Sometimes old dogs do learn new tricks, and start new businesses to make those tricks pay off. John Linder, who turns 59-year-old this week, has had a long career in mold design and manufacturing, and injection molding for a number of different companies over the years including Plastech Corp. and Chemtech Plastics Inc. On March 11, Linder ([email protected]), along with a partner, opened Inject Engineering LLC, located in Rockford, IL.
Linder’s philosophy has always been that molds need to be built from the molder’s perspective and he has made this the guiding business philosophy of Inject Engineering. “What we’re doing is the engineering, and we’re engineering molds from the molder’s perspective rather than the moldmaker’s perspective—designing for optimum molding performance,” he explained. “Our approach to designing will be different than anyone’s in the industry.”
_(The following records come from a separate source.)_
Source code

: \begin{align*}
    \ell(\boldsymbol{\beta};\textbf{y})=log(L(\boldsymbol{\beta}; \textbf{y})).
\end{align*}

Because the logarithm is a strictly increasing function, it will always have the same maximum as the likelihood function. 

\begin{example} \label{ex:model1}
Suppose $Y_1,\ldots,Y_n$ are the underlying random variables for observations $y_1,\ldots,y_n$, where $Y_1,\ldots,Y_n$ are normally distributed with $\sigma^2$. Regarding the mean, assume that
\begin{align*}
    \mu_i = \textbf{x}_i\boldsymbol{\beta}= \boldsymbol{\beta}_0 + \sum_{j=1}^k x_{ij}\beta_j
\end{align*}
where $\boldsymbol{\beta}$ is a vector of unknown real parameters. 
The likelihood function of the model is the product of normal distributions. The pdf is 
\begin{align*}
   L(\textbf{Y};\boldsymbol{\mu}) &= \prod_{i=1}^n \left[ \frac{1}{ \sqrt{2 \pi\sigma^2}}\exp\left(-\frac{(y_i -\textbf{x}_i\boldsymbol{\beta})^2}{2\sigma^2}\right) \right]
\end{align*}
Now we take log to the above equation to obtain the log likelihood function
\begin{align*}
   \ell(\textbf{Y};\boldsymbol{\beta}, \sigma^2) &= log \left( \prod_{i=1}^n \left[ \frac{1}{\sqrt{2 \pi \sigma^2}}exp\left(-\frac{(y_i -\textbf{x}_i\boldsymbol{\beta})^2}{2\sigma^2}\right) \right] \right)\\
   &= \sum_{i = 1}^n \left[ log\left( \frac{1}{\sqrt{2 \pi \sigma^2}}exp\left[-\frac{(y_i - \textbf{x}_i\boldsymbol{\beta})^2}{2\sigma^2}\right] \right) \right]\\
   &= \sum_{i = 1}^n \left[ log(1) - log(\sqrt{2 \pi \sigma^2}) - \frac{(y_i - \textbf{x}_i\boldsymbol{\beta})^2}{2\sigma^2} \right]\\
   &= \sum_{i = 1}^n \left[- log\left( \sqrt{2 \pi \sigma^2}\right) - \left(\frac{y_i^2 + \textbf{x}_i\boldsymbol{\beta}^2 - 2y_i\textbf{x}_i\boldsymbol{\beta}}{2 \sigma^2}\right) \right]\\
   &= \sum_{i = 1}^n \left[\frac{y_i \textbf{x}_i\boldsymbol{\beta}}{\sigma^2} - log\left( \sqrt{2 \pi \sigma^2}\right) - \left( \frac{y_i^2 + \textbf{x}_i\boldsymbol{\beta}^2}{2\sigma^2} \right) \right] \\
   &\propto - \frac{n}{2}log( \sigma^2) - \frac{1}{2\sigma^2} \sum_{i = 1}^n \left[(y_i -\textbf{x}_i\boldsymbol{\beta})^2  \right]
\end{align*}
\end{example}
Using the customer’s 3D model and 2D drawings, Inject Engineering runs a mold filling analysis and material flow simulations, identifies the proper gating and venting, locates cooling lines, and performs some "what-if" scenarios to ensure optimum molding performance. By using computer analysis to optimize the mold for the molding process, he can predict the widest possible processing window so the mold can be designed to that. Linder also notes any discrepancies in the product’s design that might inhibit its manufacturability, collaborates with the customer to make changes.
“Engineering the mold up front—including having accurate predictions for shrinkage and warpage tendencies prior to starting the design process—saves time spent debugging and fixing mold and part geometry problems after the mold is built,” said Linder.
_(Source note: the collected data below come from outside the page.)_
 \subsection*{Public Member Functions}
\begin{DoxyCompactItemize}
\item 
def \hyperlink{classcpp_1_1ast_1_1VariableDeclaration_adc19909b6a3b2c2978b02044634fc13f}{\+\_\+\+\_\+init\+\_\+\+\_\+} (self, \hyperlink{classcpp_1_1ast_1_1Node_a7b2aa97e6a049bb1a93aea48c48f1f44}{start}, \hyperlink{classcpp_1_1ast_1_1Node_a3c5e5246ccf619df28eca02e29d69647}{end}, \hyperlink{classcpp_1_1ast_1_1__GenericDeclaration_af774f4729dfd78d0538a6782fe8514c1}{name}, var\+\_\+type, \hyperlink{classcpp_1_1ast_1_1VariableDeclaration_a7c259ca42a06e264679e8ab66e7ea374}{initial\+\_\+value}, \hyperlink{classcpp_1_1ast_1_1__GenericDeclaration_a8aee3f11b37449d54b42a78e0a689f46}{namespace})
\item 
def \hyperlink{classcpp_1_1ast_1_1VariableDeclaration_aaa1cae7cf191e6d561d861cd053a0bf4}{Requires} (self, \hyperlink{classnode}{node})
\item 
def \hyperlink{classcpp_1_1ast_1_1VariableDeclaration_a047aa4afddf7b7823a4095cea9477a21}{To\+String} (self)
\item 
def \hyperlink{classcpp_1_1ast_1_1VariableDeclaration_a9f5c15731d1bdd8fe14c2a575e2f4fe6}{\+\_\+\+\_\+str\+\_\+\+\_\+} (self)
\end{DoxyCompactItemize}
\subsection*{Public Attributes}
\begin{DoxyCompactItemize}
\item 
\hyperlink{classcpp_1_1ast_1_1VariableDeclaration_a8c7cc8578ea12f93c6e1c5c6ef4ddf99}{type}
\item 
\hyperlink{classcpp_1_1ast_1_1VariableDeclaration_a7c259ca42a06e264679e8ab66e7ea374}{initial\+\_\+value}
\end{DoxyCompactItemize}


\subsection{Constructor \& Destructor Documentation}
Once the mold has been engineered for optimum molding processing, Linder sends all the computer simulation information along with the narrative, the Bill of Materials, mold component specifications and a 3D model of the part from which the mold will be built, in a power point presentation to a large mold-design firm in Shenzhen, China, with which he has worked in the past.
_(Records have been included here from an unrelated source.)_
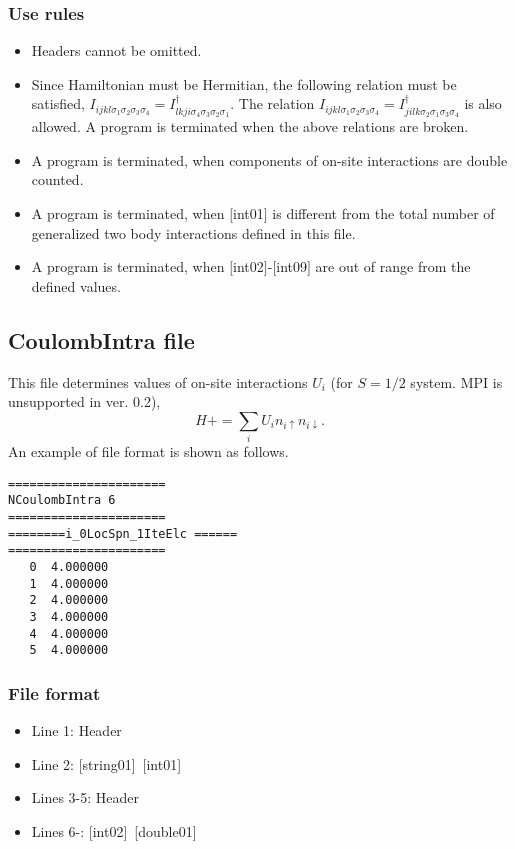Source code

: \subsubsection{Use rules}
\begin{itemize}
\item Headers cannot be omitted. 
\item Since Hamiltonian must be Hermitian, the following relation must be satisfied, $I_{ijkl\sigma_1\sigma_2\sigma_3\sigma_4}=I_{lkji\sigma_4\sigma_3\sigma_2\sigma_1}^{\dag}$. The relation  $I_{ijkl\sigma_1\sigma_2\sigma_3\sigma_4}=I_{jilk\sigma_2\sigma_1\sigma_3\sigma_4}^{\dag}$ is also allowed. A program is terminated when the above relations are broken.
\item A program is terminated, when components of on-site interactions are double counted.
\item A program is terminated, when $[$int01$]$ is different from the total number of generalized two body interactions defined in this file.
\item A program is terminated, when $[$int02$]$-$[$int09$]$ are out of range from the defined values.
\end{itemize}


\newpage
\subsection{CoulombIntra file}
This file determines values of on-site interactions $U_i$ {(for $S=1/2$ system. MPI is unsupported in ver. 0.2)},
\begin{equation}
H+=\sum_{i}U_i n_ {i \uparrow}n_{i \downarrow}.
\end{equation}
An example of file format is shown as follows.

\begin{minipage}{12.5cm}
\begin{screen}
\begin{verbatim}
====================== 
NCoulombIntra 6  
====================== 
========i_0LocSpn_1IteElc ====== 
====================== 
   0  4.000000
   1  4.000000
   2  4.000000
   3  4.000000
   4  4.000000
   5  4.000000
\end{verbatim}
\end{screen}
\end{minipage}

\subsubsection{File format}
 \begin{itemize}
   \item  Line 1:  Header
   \item  Line 2:   [string01]~[int01]
   \item  Lines 3-5:  Header
   \item  Lines 6-:  [int02]~[double01] 
  \end{itemize}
“They send us back the model of the 3D mold that they have designed,” Linder said. “Our goal is to have a preliminary mold design completed within 48-72 hours.”
Upon completion of the mold design, Inject Engineering conducts a design review process which is based on a tooling FMEA. “We look for any possible failure modes and ensure that they are designed out of the tool,” Linder said. “If we see a problem we make changes and send those back to the designer. Once we are sure the mold meets our critical design standards, we submit the design to the client for approval.”
Linder emphasized that Inject Engineering is not designing in China to build in China, which is the typical scenario. “We’re designing tools to have them built here in the United States by U.S. mold companies,” he said. “There are some unique challenges to doing this because Chinese designers are used to designing molds to be built and sometimes even run in China. We’ll create the catalog of components and specifications for each mold, and ensure that those are adhered to.”
While Linder admits that his is a unique business model, he has long recognized a need for this type of comprehensive, up-front engineering service. Many times shops don’t have the personnel or the technical ability to fully engineer injection molds prior to manufacturing them,” Linder told PlasticsToday. “That’s where Inject Engineering comes in.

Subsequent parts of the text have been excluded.